Full text of the letter appears below.

Continue reading "Call for Increased CDC Funding for Hepatitis C" »

April 02, 2004

Doctor-Patient Communication

A new study found that out of 322 people with hepatitis C receiving care at a midwestern hospital, 41% described communication problems with their doctors. Most frequently reported problems:

- poor communication skills of physicians (28%)
- physician incompetence regarding the diagnosis and treatment of HCV infection (23%)
- feelings of being misdiagnosed, misled, or abandoned (16%)
- being stigmatized by their physician (9%)

Communication problems were twice as likely with specialists (gastroenterologists or infectious disease doctors) than with general practitioners. People with emotional problems or weak social support were more likely to report communication problems.
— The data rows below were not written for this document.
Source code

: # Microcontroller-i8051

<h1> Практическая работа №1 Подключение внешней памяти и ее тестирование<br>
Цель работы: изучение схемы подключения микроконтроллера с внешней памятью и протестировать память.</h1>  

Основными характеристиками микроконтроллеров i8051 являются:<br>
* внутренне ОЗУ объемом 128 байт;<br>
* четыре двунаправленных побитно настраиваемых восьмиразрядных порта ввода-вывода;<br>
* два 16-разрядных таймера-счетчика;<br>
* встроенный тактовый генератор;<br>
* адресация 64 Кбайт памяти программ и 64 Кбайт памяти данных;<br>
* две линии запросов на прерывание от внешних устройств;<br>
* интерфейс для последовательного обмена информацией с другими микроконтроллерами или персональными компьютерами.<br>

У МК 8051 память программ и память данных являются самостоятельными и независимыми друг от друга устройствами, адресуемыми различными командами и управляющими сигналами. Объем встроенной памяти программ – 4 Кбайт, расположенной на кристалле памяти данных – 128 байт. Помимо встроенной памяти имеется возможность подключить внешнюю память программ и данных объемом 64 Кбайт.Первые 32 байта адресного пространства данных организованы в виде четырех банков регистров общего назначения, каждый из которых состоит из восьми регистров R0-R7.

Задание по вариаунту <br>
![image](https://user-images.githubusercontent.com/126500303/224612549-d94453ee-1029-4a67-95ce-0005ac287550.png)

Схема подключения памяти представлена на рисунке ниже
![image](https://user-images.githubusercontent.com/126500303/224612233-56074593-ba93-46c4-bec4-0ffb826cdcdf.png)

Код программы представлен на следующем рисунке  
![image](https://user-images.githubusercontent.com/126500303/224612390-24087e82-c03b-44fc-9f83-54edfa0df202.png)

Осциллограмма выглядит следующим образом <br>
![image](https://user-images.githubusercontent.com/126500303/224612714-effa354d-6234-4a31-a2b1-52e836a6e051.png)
However, neither psychiatric illness nor current or former drug use were associated with experience of communication problems with doctors.

(Zickmund et al. Hepatitis C Virus-Infected Patients Report Communication Problems With Physicians. Hepatology 2004;39:999 –1007. Abstract here; NATAP has the text of the article here and an accompanying commentary also published in Hepatology by Robert Fontana and Ziad Kronfol here)
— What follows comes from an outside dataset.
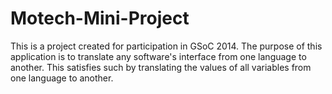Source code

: Motech-Mini-Project
===================

This is a project created for participation in GSoC 2014. The purpose of this application is to translate any software's interface from one language to another. This satisfies such by translating the values of all variables from one language to another.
This study likely underestimates the extent of communication problems with doctors for current and former drug users with hepatitis C. Here's a sample of things that I've heard from people in a hepatitis C group I've been doing at a harm reduction program in the Bronx:

"My doctor said I had hepatitis, but I don't need to worry about it."
"My doctor said I had the good genotype, so I won't get side effects."
"They tested my blood and told me I was immune to hepatitis A and C."
"I was told that if I want to get hepatitis C treatment, I'll have to stop taking my HIV meds."
"He told me that my liver enzymes are normal, so I don't need hepatitis C treatment."
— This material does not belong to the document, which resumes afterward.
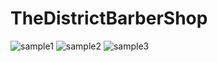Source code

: # TheDistrictBarberShop

![sample1](https://user-images.githubusercontent.com/18251657/39074042-e7b326f2-44bd-11e8-9097-58f1bee37eb2.png)
![sample2](https://user-images.githubusercontent.com/18251657/39074044-e98adbfa-44bd-11e8-8a55-8dd07cafcbf8.png)
![sample3](https://user-images.githubusercontent.com/18251657/39074048-eb204cc0-44bd-11e8-943e-47e04b199fb9.png)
One last example -- in a recent group, a participant co-infected with HIV and hepatitis C told us that he'd recently started hepatitis C treatment with pegylated interferon and ribavirin. He'd been on hepatitis C treatment for a month, and went back to see his doctor to check in and get his prescriptions refilled. His regular doctor was away or unavailable, so he saw someone else, who gave him new prescriptions. When he got to the pharmacy, he saw that they'd given him a prescription for ribavirin but not interferon. He asked the pharmacist, who checked with the doctor and said that was right, just ribavirin. There's absolutely no medical reason for dropping interferon completely one month into therapy while keeping someone on ribavirin. The participant hadn't been told why interferon was being dropped or given any explanation.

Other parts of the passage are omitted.